Selon Bukin (1992), S. boreas peut connaître des migrations saisonnières dans la mer de Béring et le schéma de migration semblait être corrélé avec la température. Les températures élevées (1,5-3°C) sont associées à la maturation des œufs tandis que

l’éclosion (libération de la progéniture) est associée à des températures très basses (< 0°C). Ainsi, les migrations dans les profondeurs débutent en automne (octobre-novembre) soit lorsque les températures sont à la baisse pour la maturation des œufs des femelles. Dans l’étude de Bukin, les petits mâles ont une répartition côtière tandis que les grands mâles (sexuellement matures) connaîtraient également des migrations dans les profondeurs puisqu’ils ont été retrouvés à des températures aussi basses que les femelles. Selon cet auteur, c’est dans des températures basses que l’accouplement se produirait.

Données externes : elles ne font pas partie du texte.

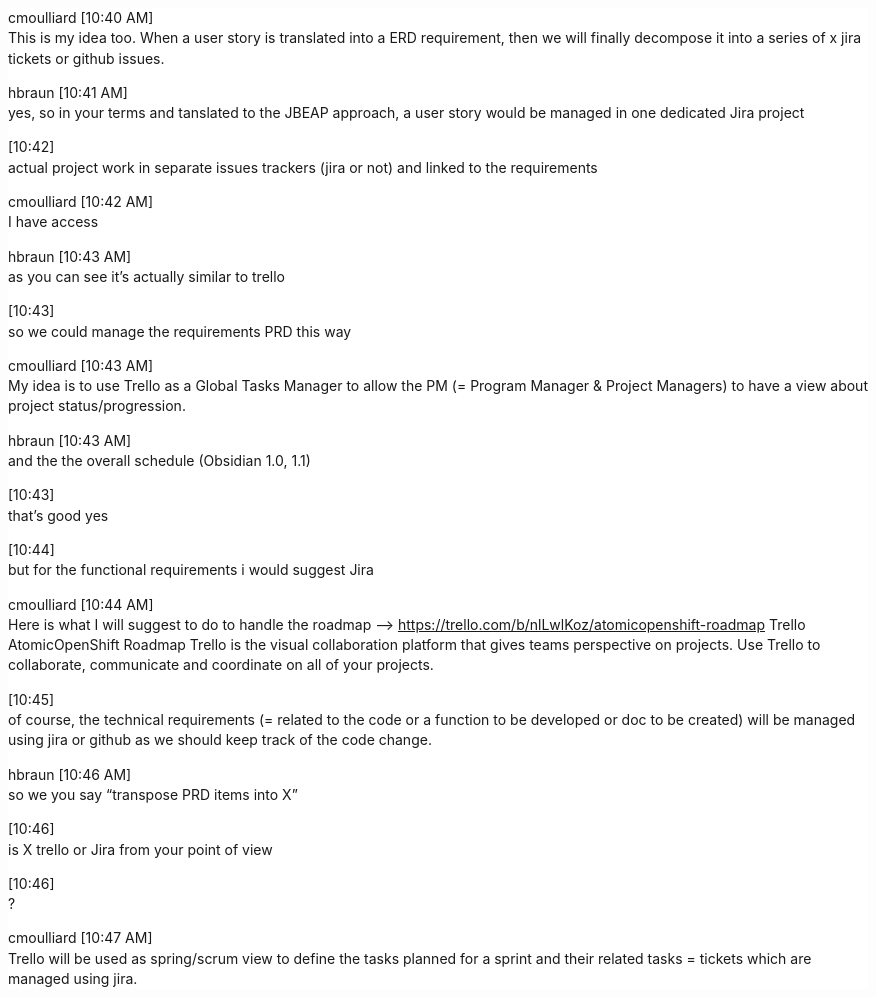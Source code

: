 cmoulliard	[10:40 AM]  
This is my idea too. When a user story is translated into a ERD requirement, then we will finally decompose it into a series of x jira tickets or github issues.

hbraun	[10:41 AM]  
yes, so in your terms and tanslated to the JBEAP approach, a user story would be managed in one dedicated Jira project

[10:42]  
actual project work in separate issues trackers (jira or not) and linked to the requirements

cmoulliard	[10:42 AM]  
I have access

hbraun	[10:43 AM]  
as you can see it’s actually similar to trello

[10:43]  
so we could manage the requirements PRD this way

cmoulliard	[10:43 AM]  
My idea is to use Trello as a Global Tasks Manager to allow the PM (= Program Manager & Project Managers) to have a view about project status/progression.

hbraun	[10:43 AM]  
and the the overall schedule (Obsidian 1.0, 1.1)

[10:43]  
that’s good yes

[10:44]  
but for the functional requirements i would suggest Jira

cmoulliard	[10:44 AM]  
Here is what I will suggest to do to handle the roadmap --> https://trello.com/b/nlLwlKoz/atomicopenshift-roadmap
 Trello
AtomicOpenShift Roadmap
Trello is the visual collaboration platform that gives teams perspective on projects. Use Trello to collaborate, communicate and coordinate on all of your projects. 
 
 

[10:45]  
of course, the technical requirements (= related to the code or a function to be developed or doc to be created) will be managed using jira or github as we should keep track of the code change.

hbraun	[10:46 AM]  
so we you say “transpose PRD items into X”

[10:46]  
is X trello or Jira from your point of view

[10:46]  
?

cmoulliard	[10:47 AM]  
Trello will be used as spring/scrum view to define the tasks planned for a sprint and their related tasks = tickets which are  managed using jira.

Les migrations saisonnières sont bien documentées chez les Crangonidés (Modlin, 1980 ; Siegfried, 1980 ; Corey, 1981). Les travaux de Birkely et Gulliksen (2003a) ont également supposé une migration pour la crevette de roche pour expliquer le sex-ratio observé en faveur des mâles pendant le mois de mai. Cependant, leurs travaux effectués en automne (septembre) dans le Svalbard ont révélé que les mâles se trouvaient dans les eaux peu profondes (<100 m) alors que les femelles ont été trouvées à plus grande profondeur (100-200 m). Cette ségrégation sexuelle en fonction de la profondeur est régulée par des besoins préférentiels en nourritures et ces derniers sont reliés directement à la nature du substrat (Birkely et Gulliksen, 2003b). La répartition dans les profondeurs est accompagnée par une augmentation de la taille des individus.

Les observations de Bukin (1992) et Birkely et Gulliksen (2003b) ont l’avantage d’expliquer que la forte prédation qui affecte les grands mâles peut résulter d’une répartition bathymétrique différentielle entre les sexes dans des périodes de l’année que notre étude n’a pas pu révéler puisqu’elles ont été effectuées seulement au printemps. De plus, les pêcheurs ont révélé que les observations de cette espèce dans les fonds côtiers sont rares pendant l’hiver.